Role descriptions must be explicit
We often see that steering committee members have little or no prior experience in the role they are expected to fulfill. That is why it is important to begin with a clear role description for each role.
That description should not only define the role formally, but also make clear what is expected in practice:
- which decisions the role needs to take
- which information the role must provide
- what level of availability is required
- which escalations the role should pick up
- and which responsibilities come with that seat
Once that is made explicit, the quality of decision making often improves immediately.
Decisions need to be prepared
Decision making remains a sensitive topic. Many people do not like to put their head above the parapet or choose openly between options when the trade-off is politically difficult.
That is exactly why the steering committee is such a valuable vehicle. The steering committee takes the decision, not one single individual acting alone. That makes the process safer and often more careful.

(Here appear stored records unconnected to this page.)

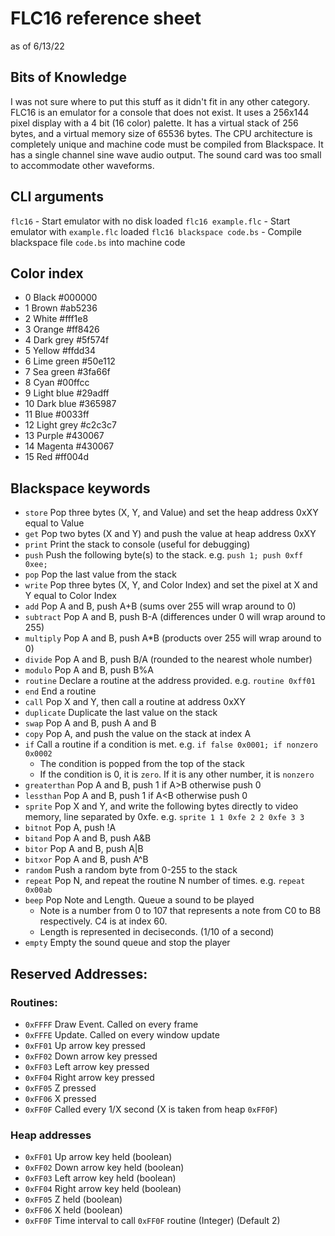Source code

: # FLC16 reference sheet
as of 6/13/22

## Bits of Knowledge
I was not sure where to put this stuff as it didn't fit in any other category.  
FLC16 is an emulator for a console that does not exist. It uses a 256x144 pixel display with a 4 bit (16 color) palette. 
It has a virtual stack of 256 bytes, and a virtual memory size of 65536 bytes. 
The CPU architecture is completely unique and machine code must be compiled from Blackspace.
It has a single channel sine wave audio output. The sound card was too small to accommodate other waveforms.

## CLI arguments
`flc16` - Start emulator with no disk loaded
`flc16 example.flc` - Start emulator with `example.flc` loaded
`flc16 blackspace code.bs` - Compile blackspace file `code.bs` into machine code

## Color index
* 0 Black #000000
* 1 Brown \#ab5236
* 2 White \#fff1e8
* 3 Orange \#ff8426
* 4 Dark grey \#5f574f
* 5 Yellow \#ffdd34
* 6 Lime green \#50e112
* 7 Sea green \#3fa66f
* 8 Cyan \#00ffcc
* 9 Light blue \#29adff
* 10 Dark blue \#365987
* 11 Blue \#0033ff
* 12 Light grey \#c2c3c7
* 13 Purple \#430067
* 14 Magenta \#430067
* 15 Red \#ff004d

## Blackspace keywords
* `store` Pop three bytes (X, Y, and Value) and set the heap address 0xXY equal to Value
* `get` Pop two bytes (X and Y) and push the value at heap address 0xXY
* `print` Print the stack to console (useful for debugging)
* `push` Push the following byte(s) to the stack. e.g. `push 1; push 0xff 0xee;`
* `pop` Pop the last value from the stack
* `write` Pop three bytes (X, Y, and Color Index) and set the pixel at X and Y equal to Color Index
* `add` Pop A and B, push A+B (sums over 255 will wrap around to 0)
* `subtract` Pop A and B, push B-A (differences under 0 will wrap around to 255)
* `multiply` Pop A and B, push A\*B (products over 255 will wrap around to 0)
* `divide` Pop A and B, push B/A (rounded to the nearest whole number)
* `modulo` Pop A and B, push B%A
* `routine` Declare a routine at the address provided. e.g. `routine 0xff01`
* `end` End a routine
* `call` Pop X and Y, then call a routine at address 0xXY
* `duplicate` Duplicate the last value on the stack
* `swap` Pop A and B, push A and B
* `copy` Pop A, and push the value on the stack at index A
* `if` Call a routine if a condition is met. e.g. `if false 0x0001; if nonzero 0x0002`
    - The condition is popped from the top of the stack
    - If the condition is 0, it is `zero`. If it is any other number, it is `nonzero`
* `greaterthan` Pop A and B, push 1 if A>B otherwise push 0
* `lessthan` Pop A and B, push 1 if A\<B otherwise push 0
* `sprite` Pop X and Y, and write the following bytes directly to video memory, line separated by 0xfe. e.g. `sprite 1 1 0xfe 2 2 0xfe 3 3`
* `bitnot` Pop A, push !A
* `bitand` Pop A and B, push A&B
* `bitor` Pop A and B, push A|B
* `bitxor` Pop A and B, push A^B
* `random` Push a random byte from 0-255 to the stack
* `repeat` Pop N, and repeat the routine N number of times. e.g. `repeat 0x00ab`
* `beep` Pop Note and Length. Queue a sound to be played
	- Note is a number from 0 to 107 that represents a note from C0 to B8 respectively. C4 is at index 60.
	- Length is represented in deciseconds. (1/10 of a second)
* `empty` Empty the sound queue and stop the player

## Reserved Addresses:
### Routines:
* `0xFFFF` Draw Event. Called on every frame
* `0xFFFE` Update. Called on every window update
* `0xFF01` Up arrow key pressed
* `0xFF02` Down arrow key pressed
* `0xFF03` Left arrow key pressed
* `0xFF04` Right arrow key pressed
* `0xFF05` Z pressed
* `0xFF06` X pressed
* `0xFF0F` Called every 1/X second (X is taken from heap `0xFF0F`)

### Heap addresses
* `0xFF01` Up arrow key held (boolean)
* `0xFF02` Down arrow key held (boolean)
* `0xFF03` Left arrow key held (boolean)
* `0xFF04` Right arrow key held (boolean)
* `0xFF05` Z held (boolean)
* `0xFF06` X held (boolean)
* `0xFF0F` Time interval to call `0xFF0F` routine (Integer) (Default 2)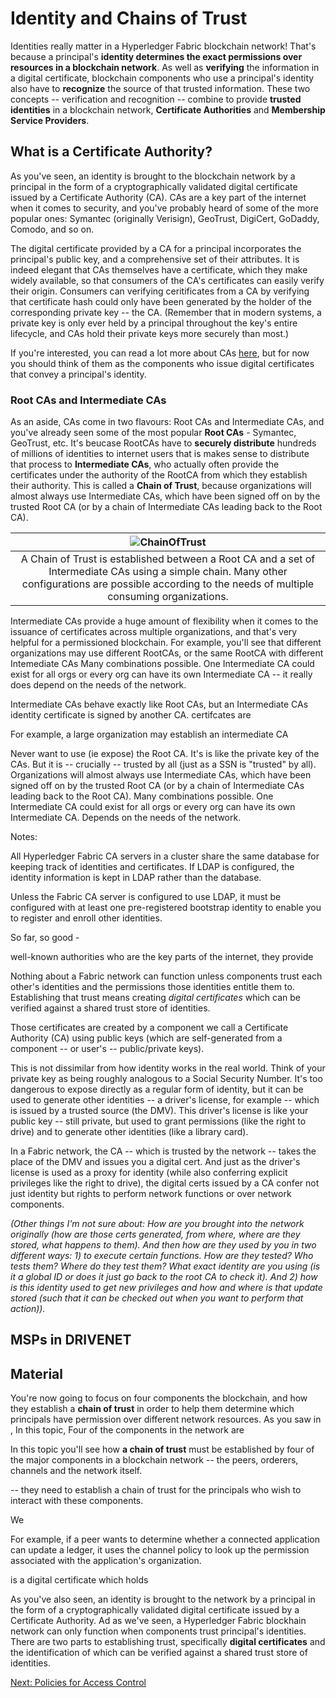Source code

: # Identity and Chains of Trust

Identities really matter in a Hyperledger Fabric blockchain network! That's because a principal's **identity determines the exact permissions over resources in a blockchain network**. As well as **verifying** the information in a digital certificate, blockchain components who use a principal's identity also have to **recognize** the source of that trusted information. These two concepts -- verification and recognition -- combine to provide **trusted identities** in a blockchain network,  **Certificate Authorities** and **Membership Service Providers**.

## What is a Certificate Authority?

As you've seen, an identity is brought to the blockchain network by a principal in the form of a cryptographically validated digital certificate issued by a Certificate Authority (CA). CAs are a key part of the internet when it comes to security, and you've probably heard of some of the more popular ones: Symantec (originally Verisign), GeoTrust, DigiCert, GoDaddy, Comodo, and so on.  

The digital certificate provided by a CA for a principal incorporates the principal's public key, and a comprehensive set of their attributes. It is indeed elegant that CAs themselves have a certificate, which they make widely available, so that consumers of the CA's certificates can easily verify their origin. Consumers can verifying ceritificates from a CA by verifying that certificate hash could only have been generated by the holder of the corresponding private key -- the CA. (Remember that in modern systems, a private key is only ever held by a principal throughout the key's entire lifecycle, and CAs hold their private keys more securely than most.)

If you're interested, you can read a lot more about CAs [here](./), but for now you should think of them as the components who issue digital certificates that convey a principal's identity.

### Root CAs and Intermediate CAs

As an aside, CAs come in two flavours: Root CAs and Intermediate CAs, and you've already seen some of the most popular **Root CAs** - Symantec, GeoTrust, etc. It's beucase RootCAs have to **securely distribute** hundreds of millions of identities to internet users that is makes sense to distribute that process to **Intermediate CAs**, who actually often provide the certificates under the authority of the RootCA from which they establish their authority.  This is called a **Chain of Trust**, because organizations will almost always use Intermediate CAs, which have been signed off on by the trusted Root CA (or by a chain of Intermediate CAs leading back to the Root CA).

|![ChainOfTrust](./IdentityAndChainsofTrust.diagram1.png)|
| :---: |
| A Chain of Trust is established between a Root CA and a set of Intermediate CAs using a simple chain. Many other configurations are possible according to the needs of multiple consuming organizations.|

Intermediate CAs provide a huge amount of flexibility when it comes to the issuance of certificates across multiple organizations, and that's very helpful for a permissioned blockchain.  For example, you'll see that different organizations may use different RootCAs, or the same RootCA with different Intemediate CAs Many combinations possible. One Intermediate CA could exist for all orgs or every org can have its own Intermediate CA -- it really does depend on the needs of the network.


Intermediate CAs behave exactly like Root CAs, but an Intermediate CAs identity certificate is signed by another CA. certifcates are   

For example, a large organization may establish an intermediate CA   

Never want to use (ie expose) the Root CA. It's is like the private key of the CAs. But it is -- crucially -- trusted by all (just as a SSN is "trusted" by all). Organizations will almost always use Intermediate CAs, which have been signed off on by the trusted Root CA (or by a chain of Intermediate CAs leading back to the Root CA). Many combinations possible. One Intermediate CA could exist for all orgs or every org can have its own Intermediate CA. Depends on the needs of the network.

Notes:

All Hyperledger Fabric CA servers in a cluster share the same database for keeping track of identities and certificates. If LDAP is configured, the identity information is kept in LDAP rather than the database.

Unless the Fabric CA server is configured to use LDAP, it must be configured with at least one pre-registered bootstrap identity to enable you to register and enroll other identities.


So far, so good  -

well-known authorities who are the key parts of the internet, they provide  


Nothing about a Fabric network can function unless components trust each other's identities and the permissions those identities entitle them to. Establishing that trust means creating *digital certificates* which can be verified against a shared trust store of identities.

Those certificates are created by a component we call a Certificate Authority (CA) using public keys (which are self-generated from a component -- or user's -- public/private keys).

This is not dissimilar from how identity works in the real world. Think of your private key as being roughly analogous to a Social Security Number. It's too dangerous to expose directly as a regular form of identity, but it can be used to generate other identities -- a driver's license, for example -- which is issued by a trusted source (the DMV). This driver's license is like your public key -- still private, but used to grant permissions (like the right to drive) and to generate other identities (like a library card).

In a Fabric network, the CA -- which is trusted by the network -- takes the place of the DMV and issues you a digital cert. And just as the driver's license is used as a proxy for identity (while also conferring explicit privileges like the right to drive), the digital certs issued by a CA confer not just identity but rights to perform network functions or over network components.




*(Other things I'm not sure about: How are you brought into the network originally (how are those certs generated, from where, where are they stored, what happens to them). And then how are they used by you in two different ways: 1) to execute certain functions. How are they tested? Who tests them? Where do they test them? What exact identity are you using (is it a global ID or does it just go back to the root CA to check it). And 2) how is this identity used to get new privileges and how and where is that update stored (such that it can be checked out when you want to perform that action)).*











## MSPs in DRIVENET

## Material

You're now going to focus on four components the blockchain, and how they establish a **chain of trust** in order to help them determine which principals have permission over different network resources. As you saw in [](./),
In this topic, Four of the components in the network are

In this topic you'll see how **a chain of trust** must be established by four of the major components in a blockchain network -- the peers, orderers, channels and the network itself.

 -- they need to establish a chain of trust for the principals who wish to interact with these components.  

We  

For example, if a peer wants to determine whether a connected application can update a ledger, it uses the channel policy to look up the permission associated with the application's organization.

is a digital certificate which holds

As you've also seen, an identity is brought to the network by a principal in the form of a cryptographically validated digital certificate issued by a Certificate Authority.  Ad as we've seen, a Hyperledger Fabric blockhain network can only function when components trust principal's identities. There are two parts to establishing trust, specifically **digital certificates** and the identification of which can be verified against a shared trust store of identities.






[Next: Policies for Access Control](./PoliciesforAccessControl.md)
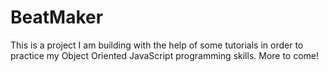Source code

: # BeatMaker

This is a project I am building with the help of some tutorials in order to practice my Object Oriented JavaScript programming skills. More to come!

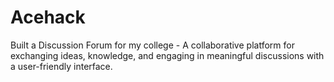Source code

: # Acehack
Built a Discussion Forum for my college - A collaborative platform for exchanging ideas, knowledge, and engaging in meaningful discussions with a user-friendly interface.
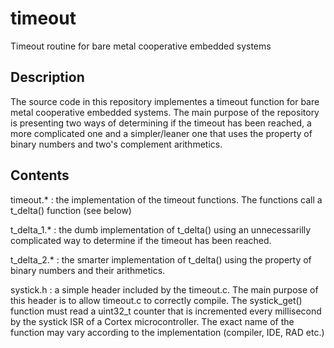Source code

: # timeout
Timeout routine for bare metal cooperative embedded systems

Description
-------------------

The source code in this repository implementes a timeout function for bare metal cooperative embedded systems. The main purpose of the repository is presenting two ways of determining if the timeout has been reached, a more complicated one and a simpler/leaner one that uses the property of binary numbers and two's complement arithmetics.

Contents
-------------------

timeout.* : the implementation of the timeout functions. The functions call a t_delta() function (see below)

t_delta_1.* : the dumb implementation of t_delta() using an unnecessarilly complicated way to determine if the timeout has been reached.

t_delta_2.* : the smarter implementation of t_delta() using the property of binary numbers and their arithmetics.

systick.h : a simple header included by the timeout.c. The main purpose of this header is to allow timeout.c to correctly compile. The systick_get() function must read a uint32_t counter that is incremented every millisecond by the systick ISR of a Cortex microcontroller. The exact name of the function may vary according to the implementation (compiler, IDE, RAD etc.)

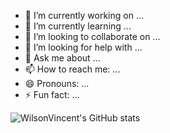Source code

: - 🔭 I’m currently working on ...
- 🌱 I’m currently learning ...
- 👯 I’m looking to collaborate on ...
- 🤔 I’m looking for help with ...
- 💬 Ask me about ...
- 📫 How to reach me: ...
- 😄 Pronouns: ...
- ⚡ Fun fact: ...

![WilsonVincent's GitHub stats](https://github-readme-stats.vercel.app/api?username=WilsonVincent&count_private=true&show_icons=true&theme=dark)
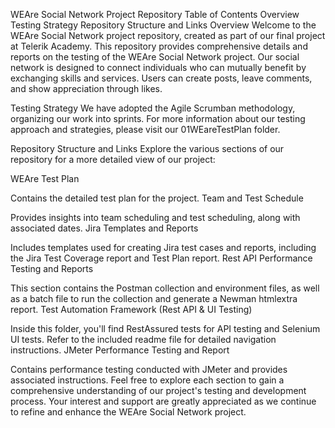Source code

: WEAre Social Network Project Repository
Table of Contents
Overview
Testing Strategy
Repository Structure and Links
Overview
Welcome to the WEAre Social Network project repository, created as part of our final project at Telerik Academy. This repository provides comprehensive details and reports on the testing of the WEAre Social Network project. Our social network is designed to connect individuals who can mutually benefit by exchanging skills and services. Users can create posts, leave comments, and show appreciation through likes.

Testing Strategy
We have adopted the Agile Scrumban methodology, organizing our work into sprints. For more information about our testing approach and strategies, please visit our 01WEareTestPlan folder.

Repository Structure and Links
Explore the various sections of our repository for a more detailed view of our project:

WEAre Test Plan

Contains the detailed test plan for the project.
Team and Test Schedule

Provides insights into team scheduling and test scheduling, along with associated dates.
Jira Templates and Reports

Includes templates used for creating Jira test cases and reports, including the Jira Test Coverage report and Test Plan report.
Rest API Performance Testing and Reports

This section contains the Postman collection and environment files, as well as a batch file to run the collection and generate a Newman htmlextra report.
Test Automation Framework (Rest API & UI Testing)

Inside this folder, you'll find RestAssured tests for API testing and Selenium UI tests. Refer to the included readme file for detailed navigation instructions.
JMeter Performance Testing and Report

Contains performance testing conducted with JMeter and provides associated instructions.
Feel free to explore each section to gain a comprehensive understanding of our project's testing and development process. Your interest and support are greatly appreciated as we continue to refine and enhance the WEAre Social Network project.

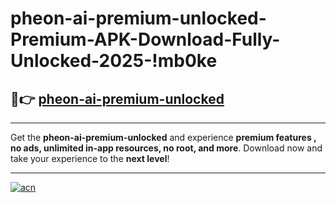 # pheon-ai-premium-unlocked-Premium-APK-Download-Fully-Unlocked-2025-!mb0ke

## 🚀👉 [pheon-ai-premium-unlocked](https://0o5qfi.esa.edu.pl?title=pheon-ai-premium-unlocked&ref=mb0ke)

---

Get the **pheon-ai-premium-unlocked** and experience **premium features , no ads, unlimited in-app resources, no root, and more**. Download now and take your experience to the **next level**!

---

[![acn](https://i.imgur.com/s9jy2pZ.png)](https://0o5qfi.esa.edu.pl?title=pheon-ai-premium-unlocked&ref=mb0ke)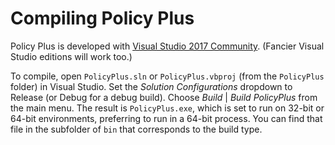 # Compiling Policy Plus
Policy Plus is developed with [Visual Studio 2017 Community](https://www.visualstudio.com/en-us/products/visual-studio-community-vs.aspx). (Fancier Visual Studio editions will work too.)

To compile, open `PolicyPlus.sln` or `PolicyPlus.vbproj` (from the `PolicyPlus` folder) in Visual Studio. Set the *Solution Configurations* dropdown to Release (or Debug for a debug build).
Choose *Build* | *Build PolicyPlus* from the main menu. The result is `PolicyPlus.exe`, which is set to run on 32-bit or 64-bit environments, preferring to run in a 64-bit process.
You can find that file in the subfolder of `bin` that corresponds to the build type.
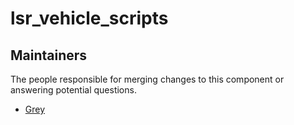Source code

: lsr_vehicle_scripts
=================

## Maintainers

The people responsible for merging changes to this component or answering potential questions.

- [Grey](https://github.com/Grey-Soldierman)
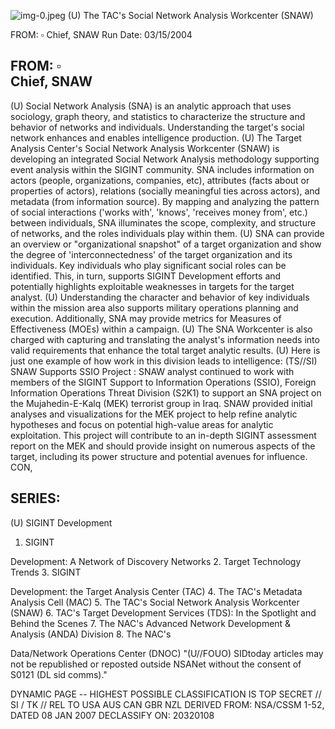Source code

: ![img-0.jpeg](img-0.jpeg)
(U) The TAC's Social Network Analysis Workcenter (SNAW)

FROM: $\square$
Chief, SNAW
Run Date: 03/15/2004

## FROM: $\square$ <br> Chief, SNAW

(U) Social Network Analysis (SNA) is an analytic approach that uses sociology, graph theory, and statistics to characterize the structure and behavior of networks and individuals. Understanding the target's social network enhances and enables intelligence production.
(U) The Target Analysis Center's Social Network Analysis Workcenter (SNAW) is developing an integrated Social Network Analysis methodology supporting event analysis within the SIGINT community. SNA includes information on actors (people, organizations, companies, etc), attributes (facts about or properties of actors), relations (socially meaningful ties across actors), and metadata (from information source). By mapping and analyzing the pattern of social interactions ('works with', 'knows', 'receives money from', etc.) between individuals, SNA illuminates the scope, complexity, and structure of networks, and the roles individuals play within them.
(U) SNA can provide an overview or "organizational snapshot" of a target organization and show the degree of 'interconnectedness' of the target organization and its individuals. Key individuals who play significant social roles can be identified. This, in turn, supports SIGINT Development efforts and potentially highlights exploitable weaknesses in targets for the target analyst.
(U) Understanding the character and behavior of key individuals within the mission area also supports military operations planning and execution. Additionally, SNA may provide metrics for Measures of Effectiveness (MOEs) within a campaign.
(U) The SNA Workcenter is also charged with capturing and translating the analyst's information needs into valid requirements that enhance the total target analytic results.
(U) Here is just one example of how work in this division leads to intelligence:
(TS//SI) SNAW Supports SSIO Project : SNAW analyst continued to work with members of the SIGINT Support to Information Operations (SSIO), Foreign Information Operations Threat Division (S2K1) to support an SNA project on the Mujahedin-E-Kalq (MEK) terrorist group in Iraq. SNAW provided initial analyses and visualizations for the MEK project to help refine analytic hypotheses and focus on potential high-value areas for analytic exploitation. This project will contribute to an in-depth SIGINT assessment report on the MEK and should provide insight on numerous aspects of the target, including its power structure and potential avenues for influence. CON,

## SERIES:

(U) SIGINT Development

1. SIGINT

Development: A
Network of Discovery
Networks
2. Target Technology Trends
3. SIGINT

Development: the
Target Analysis
Center (TAC)
4. The TAC's Metadata Analysis Cell (MAC)
5. The TAC's Social Network Analysis Workcenter (SNAW)
6. TAC's Target Development Services (TDS): In the Spotlight and Behind the Scenes
7. The NAC's Advanced Network
Development \& Analysis (ANDA) Division
8. The NAC's

Data/Network
Operations Center (DNOC)
"(U//FOUO) SIDtoday articles may not be republished or reposted outside NSANet without the consent of S0121 (DL sid comms)."

DYNAMIC PAGE -- HIGHEST POSSIBLE CLASSIFICATION IS TOP SECRET // SI / TK // REL TO USA AUS CAN GBR NZL DERIVED FROM: NSA/CSSM 1-52, DATED 08 JAN 2007 DECLASSIFY ON: 20320108
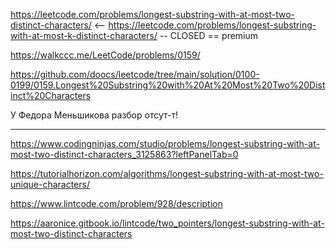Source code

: https://leetcode.com/problems/longest-substring-with-at-most-two-distinct-characters/ <-- https://leetcode.com/problems/longest-substring-with-at-most-k-distinct-characters/ -- CLOSED == premium

https://walkccc.me/LeetCode/problems/0159/

https://github.com/doocs/leetcode/tree/main/solution/0100-0199/0159.Longest%20Substring%20with%20At%20Most%20Two%20Distinct%20Characters

У Федора Меньшикова разбор отсут-т!

____________

https://www.codingninjas.com/studio/problems/longest-substring-with-at-most-two-distinct-characters_3125863?leftPanelTab=0

https://tutorialhorizon.com/algorithms/longest-substring-with-at-most-two-unique-characters/

https://www.lintcode.com/problem/928/description

https://aaronice.gitbook.io/lintcode/two_pointers/longest-substring-with-at-most-two-distinct-characters
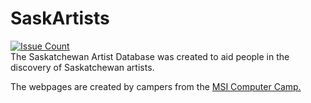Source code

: # SaskArtists
[![Issue Count](https://codeclimate.com/github/SaskArtists/SaskArtists/badges/issue_count.svg)](https://codeclimate.com/github/SaskArtists/SaskArtists)  
The Saskatchewan Artist Database was created to aid people in the discovery of Saskatchewan artists.

The webpages are created by campers from the [MSI Computer Camp.](http://compcamps.com)
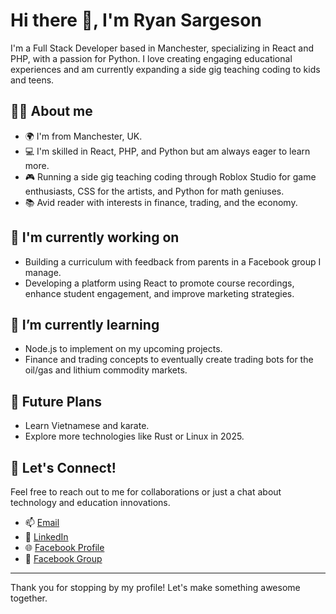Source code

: # Hi there 👋, I'm Ryan Sargeson

I'm a Full Stack Developer based in Manchester, specializing in React and PHP, with a passion for Python. I love creating engaging educational experiences and am currently expanding a side gig teaching coding to kids and teens.

## 🙋‍♂️ About me

- 🌍 I'm from Manchester, UK.
- 💻 I'm skilled in React, PHP, and Python but am always eager to learn more.
- 🎮 Running a side gig teaching coding through Roblox Studio for game enthusiasts, CSS for the artists, and Python for math geniuses.
- 📚 Avid reader with interests in finance, trading, and the economy.

## 🔭 I'm currently working on

- Building a curriculum with feedback from parents in a Facebook group I manage.
- Developing a platform using React to promote course recordings, enhance student engagement, and improve marketing strategies.

## 🌱 I’m currently learning

- Node.js to implement on my upcoming projects.
- Finance and trading concepts to eventually create trading bots for the oil/gas and lithium commodity markets.

## 🔨 Future Plans

- Learn Vietnamese and karate.
- Explore more technologies like Rust or Linux in 2025.

## 💬 Let's Connect!

Feel free to reach out to me for collaborations or just a chat about technology and education innovations.

- 📫 [Email](mailto:ryanjamesweb21@gmail.com)
- 📘 [LinkedIn](https://www.linkedin.com/in/ryan-sargeson-aa667b150/)
- 🌐 [Facebook Profile](https://www.facebook.com/profile.php?id=61552409201563)
- 👥 [Facebook Group](https://www.facebook.com/groups/830798185411874)

---

Thank you for stopping by my profile! Let's make something awesome together.

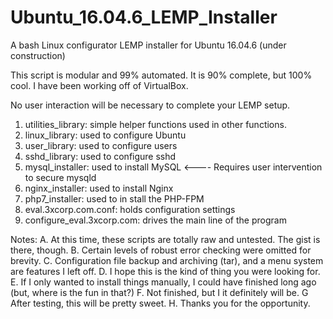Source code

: # Ubuntu_16.04.6_LEMP_Installer
A bash Linux configurator LEMP installer for Ubuntu 16.04.6 (under construction)

This script is modular and 99% automated. It is 90% complete, but 100% cool.
I have been working off of VirtualBox.

No user interaction will be necessary to complete your LEMP setup.

1. utilities_library: simple helper functions used in other functions.
2. linux_library: used to configure Ubuntu
3. user_library: used to configure users
4. sshd_library: used to configure sshd
5. mysql_installer: used to install MySQL <---- Requires user intervention to secure mysqld
6. nginx_installer: used to install Nginx
7. php7_installer: used to in stall the PHP-FPM
8. eval.3xcorp.com.conf: holds configuration settings
9. configure_eval.3xcorp.com: drives the main line of the program

Notes:
A. At this time, these scripts are totally raw and untested. The gist is there, though.
B. Certain levels of robust error checking were omitted for brevity.
C. Configuration file backup and archiving (tar), and a menu system are features I left off.
D. I hope this is the kind of thing you were looking for.
E. If I only wanted to install things manually, I could have finished long ago (but, where is the fun in that?)
F. Not finished, but I it definitely will be.
G  After testing, this will be pretty sweet.
H. Thanks you for the opportunity.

But that does not mean decisions should only be thought through during the meeting itself.
On the contrary.
A good project manager prepares decisions in such a way that the steering committee does not need to discover the direction for the first time in the room. The relevant options have already been discussed. Interests have been explored. The impact is clear. And the preferred route has already been prepared from a governance perspective.
In that case, an item can pass as a consent item. That means the formal decision is still made in the meeting, but the substantive direction has already been prepared and aligned in advance.
That makes decision making faster, calmer, and more effective.
What good governance delivers
For a project, well-designed and well-executed governance is crucial.
It enables quick and well-founded decision making. It prevents delays caused by ambiguity. It ensures that escalations do not happen by chance. And it helps keep the project moving in the right direction, even when pressure increases.
Good governance therefore contributes directly to predictability, ownership, and calm.
And that is exactly why a strong steering committee is not an administrative formality, but a fundamental part of project success.
What we want this blog to show
With this blog, we want to make clear how important it is for a project to have a properly positioned steering committee and for the members of that steering committee to understand and live their roles, responsibilities, and expectations.
Not as a paper model, but as a living governance structure that genuinely helps the project succeed.